▸ ACTIVITY
Up to and including the line with "- NUNCA commite", please reproduce the lines below exactly, beginning with the first.

▸ Dataset entries
++++++++++++++++++++

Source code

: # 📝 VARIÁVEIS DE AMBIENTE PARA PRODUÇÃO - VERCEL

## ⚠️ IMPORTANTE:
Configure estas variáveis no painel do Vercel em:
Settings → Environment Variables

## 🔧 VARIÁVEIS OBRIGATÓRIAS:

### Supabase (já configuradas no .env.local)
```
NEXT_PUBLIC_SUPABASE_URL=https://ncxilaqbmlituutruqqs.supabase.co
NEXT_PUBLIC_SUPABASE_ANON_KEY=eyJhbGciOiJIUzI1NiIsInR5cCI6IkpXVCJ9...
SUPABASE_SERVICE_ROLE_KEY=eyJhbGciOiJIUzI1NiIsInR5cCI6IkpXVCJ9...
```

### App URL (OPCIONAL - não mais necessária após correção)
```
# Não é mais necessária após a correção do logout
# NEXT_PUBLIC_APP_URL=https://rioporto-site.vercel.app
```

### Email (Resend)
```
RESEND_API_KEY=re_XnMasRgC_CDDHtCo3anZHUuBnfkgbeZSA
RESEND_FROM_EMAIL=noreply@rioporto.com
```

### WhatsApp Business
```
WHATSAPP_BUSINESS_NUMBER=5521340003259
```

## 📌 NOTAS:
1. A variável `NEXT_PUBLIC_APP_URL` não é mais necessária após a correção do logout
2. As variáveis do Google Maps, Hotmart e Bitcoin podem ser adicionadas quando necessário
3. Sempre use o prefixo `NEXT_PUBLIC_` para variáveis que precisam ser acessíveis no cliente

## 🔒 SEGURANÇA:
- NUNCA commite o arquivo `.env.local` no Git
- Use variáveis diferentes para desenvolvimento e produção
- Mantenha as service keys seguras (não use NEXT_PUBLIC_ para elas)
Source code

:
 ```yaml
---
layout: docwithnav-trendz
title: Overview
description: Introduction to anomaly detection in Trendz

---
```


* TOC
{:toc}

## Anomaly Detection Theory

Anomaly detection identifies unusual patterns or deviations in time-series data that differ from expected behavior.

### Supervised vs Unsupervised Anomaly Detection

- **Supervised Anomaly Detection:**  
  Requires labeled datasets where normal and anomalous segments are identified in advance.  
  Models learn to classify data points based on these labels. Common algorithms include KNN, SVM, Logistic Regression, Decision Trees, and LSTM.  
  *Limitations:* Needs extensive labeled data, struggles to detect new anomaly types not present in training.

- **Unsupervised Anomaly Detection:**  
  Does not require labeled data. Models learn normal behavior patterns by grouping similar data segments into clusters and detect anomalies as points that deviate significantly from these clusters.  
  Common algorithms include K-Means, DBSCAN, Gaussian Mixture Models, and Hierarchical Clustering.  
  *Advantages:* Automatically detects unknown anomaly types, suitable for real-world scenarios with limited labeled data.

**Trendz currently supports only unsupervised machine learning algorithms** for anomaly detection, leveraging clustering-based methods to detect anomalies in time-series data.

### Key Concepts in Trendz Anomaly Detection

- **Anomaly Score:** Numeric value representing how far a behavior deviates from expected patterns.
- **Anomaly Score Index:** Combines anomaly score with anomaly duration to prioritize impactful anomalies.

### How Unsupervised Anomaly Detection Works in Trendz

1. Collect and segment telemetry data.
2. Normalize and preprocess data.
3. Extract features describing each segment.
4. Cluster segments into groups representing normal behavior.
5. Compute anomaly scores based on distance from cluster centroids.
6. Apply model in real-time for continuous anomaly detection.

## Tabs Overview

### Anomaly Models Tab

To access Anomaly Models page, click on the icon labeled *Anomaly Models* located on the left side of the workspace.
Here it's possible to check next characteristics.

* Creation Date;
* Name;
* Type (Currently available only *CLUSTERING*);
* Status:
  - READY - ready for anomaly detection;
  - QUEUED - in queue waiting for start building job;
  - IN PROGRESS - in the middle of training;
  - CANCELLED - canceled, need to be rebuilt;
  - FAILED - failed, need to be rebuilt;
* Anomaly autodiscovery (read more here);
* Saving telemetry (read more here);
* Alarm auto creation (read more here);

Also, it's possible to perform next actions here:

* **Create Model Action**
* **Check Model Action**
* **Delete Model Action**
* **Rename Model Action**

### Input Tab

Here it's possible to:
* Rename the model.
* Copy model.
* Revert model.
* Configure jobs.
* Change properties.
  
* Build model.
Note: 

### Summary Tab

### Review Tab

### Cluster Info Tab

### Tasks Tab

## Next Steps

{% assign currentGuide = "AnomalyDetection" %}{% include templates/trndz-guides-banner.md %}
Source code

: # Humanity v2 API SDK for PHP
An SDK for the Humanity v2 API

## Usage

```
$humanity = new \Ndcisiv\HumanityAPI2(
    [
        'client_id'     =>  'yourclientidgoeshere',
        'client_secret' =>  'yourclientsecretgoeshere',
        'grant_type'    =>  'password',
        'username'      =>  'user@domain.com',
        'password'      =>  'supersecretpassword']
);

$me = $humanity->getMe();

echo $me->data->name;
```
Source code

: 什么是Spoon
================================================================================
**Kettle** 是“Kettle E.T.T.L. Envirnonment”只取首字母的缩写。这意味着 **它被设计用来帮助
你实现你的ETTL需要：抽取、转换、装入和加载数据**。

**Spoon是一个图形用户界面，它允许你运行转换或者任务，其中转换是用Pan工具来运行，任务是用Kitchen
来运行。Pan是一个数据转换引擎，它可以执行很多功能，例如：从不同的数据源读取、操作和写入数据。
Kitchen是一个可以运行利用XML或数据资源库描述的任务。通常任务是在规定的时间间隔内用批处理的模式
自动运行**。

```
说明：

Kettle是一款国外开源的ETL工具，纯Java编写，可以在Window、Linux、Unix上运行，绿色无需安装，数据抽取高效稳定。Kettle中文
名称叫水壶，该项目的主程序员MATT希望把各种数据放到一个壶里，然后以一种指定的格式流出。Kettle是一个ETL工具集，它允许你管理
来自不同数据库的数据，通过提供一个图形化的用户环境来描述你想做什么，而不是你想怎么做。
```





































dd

++++++++++++++++++++

▸ ANSWER FOR THE TASK
Source code

: # 📝 VARIÁVEIS DE AMBIENTE PARA PRODUÇÃO - VERCEL

## ⚠️ IMPORTANTE:
Configure estas variáveis no painel do Vercel em:
Settings → Environment Variables

## 🔧 VARIÁVEIS OBRIGATÓRIAS:

### Supabase (já configuradas no .env.local)
```
NEXT_PUBLIC_SUPABASE_URL=https://ncxilaqbmlituutruqqs.supabase.co
NEXT_PUBLIC_SUPABASE_ANON_KEY=eyJhbGciOiJIUzI1NiIsInR5cCI6IkpXVCJ9...
SUPABASE_SERVICE_ROLE_KEY=eyJhbGciOiJIUzI1NiIsInR5cCI6IkpXVCJ9...
```

### App URL (OPCIONAL - não mais necessária após correção)
```
# Não é mais necessária após a correção do logout
# NEXT_PUBLIC_APP_URL=https://rioporto-site.vercel.app
```

### Email (Resend)
```
RESEND_API_KEY=re_XnMasRgC_CDDHtCo3anZHUuBnfkgbeZSA
RESEND_FROM_EMAIL=noreply@rioporto.com
```

### WhatsApp Business
```
WHATSAPP_BUSINESS_NUMBER=5521340003259
```

## 📌 NOTAS:
1. A variável `NEXT_PUBLIC_APP_URL` não é mais necessária após a correção do logout
2. As variáveis do Google Maps, Hotmart e Bitcoin podem ser adicionadas quando necessário
3. Sempre use o prefixo `NEXT_PUBLIC_` para variáveis que precisam ser acessíveis no cliente

## 🔒 SEGURANÇA:
- NUNCA commite o arquivo `.env.local` no Git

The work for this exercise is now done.